Segment Open

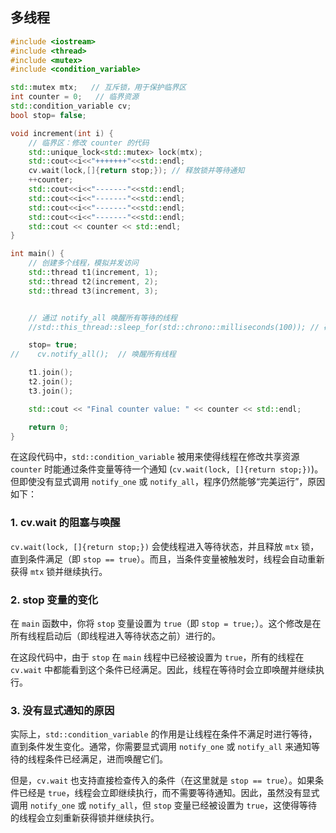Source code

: ## 多线程
```c++
#include <iostream>
#include <thread>
#include <mutex>
#include <condition_variable>

std::mutex mtx;   // 互斥锁，用于保护临界区
int counter = 0;   // 临界资源
std::condition_variable cv;
bool stop= false;

void increment(int i) {
    // 临界区：修改 counter 的代码
    std::unique_lock<std::mutex> lock(mtx);
    std::cout<<i<<"+++++++"<<std::endl;
    cv.wait(lock,[]{return stop;}); // 释放锁并等待通知
    ++counter;
    std::cout<<i<<"-------"<<std::endl;
    std::cout<<i<<"-------"<<std::endl;
    std::cout<<i<<"-------"<<std::endl;
    std::cout<<i<<"-------"<<std::endl;
    std::cout << counter << std::endl;
}

int main() {
    // 创建多个线程，模拟并发访问
    std::thread t1(increment, 1);
    std::thread t2(increment, 2);
    std::thread t3(increment, 3);


    // 通过 notify_all 唤醒所有等待的线程
    //std::this_thread::sleep_for(std::chrono::milliseconds(100)); // 确保所有线程都开始等待

    stop= true;
//    cv.notify_all();  // 唤醒所有线程

    t1.join();
    t2.join();
    t3.join();

    std::cout << "Final counter value: " << counter << std::endl;

    return 0;
}

```

在这段代码中，`std::condition_variable` 被用来使得线程在修改共享资源 `counter` 时能通过条件变量等待一个通知 (`cv.wait(lock, []{return stop;})`)。但即使没有显式调用 `notify_one` 或 `notify_all`，程序仍然能够“完美运行”，原因如下：

### 1. cv.wait 的阻塞与唤醒

`cv.wait(lock, []{return stop;})` 会使线程进入等待状态，并且释放 `mtx` 锁，直到条件满足（即 `stop == true`）。而且，当条件变量被触发时，线程会自动重新获得 `mtx` 锁并继续执行。

### 2. stop 变量的变化

在 `main` 函数中，你将 `stop` 变量设置为 `true`（即 `stop = true;`）。这个修改是在所有线程启动后（即线程进入等待状态之前）进行的。

在这段代码中，由于 `stop` 在 `main` 线程中已经被设置为 `true`，所有的线程在 `cv.wait` 中都能看到这个条件已经满足。因此，线程在等待时会立即唤醒并继续执行。

### 3. 没有显式通知的原因

实际上，`std::condition_variable` 的作用是让线程在条件不满足时进行等待，直到条件发生变化。通常，你需要显式调用 `notify_one` 或 `notify_all` 来通知等待的线程条件已经满足，进而唤醒它们。

但是，`cv.wait` 也支持直接检查传入的条件（在这里就是 `stop == true`）。如果条件已经是 `true`，线程会立即继续执行，而不需要等待通知。因此，虽然没有显式调用 `notify_one` 或 `notify_all`，但 `stop` 变量已经被设置为 `true`，这使得等待的线程会立刻重新获得锁并继续执行。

Segment Closed

# [EXERCISE DETAILS]
Go through the lines above and count those with the string "return". Reply with the count and nothing more.

# [RESPONSE TO THE TASK]
4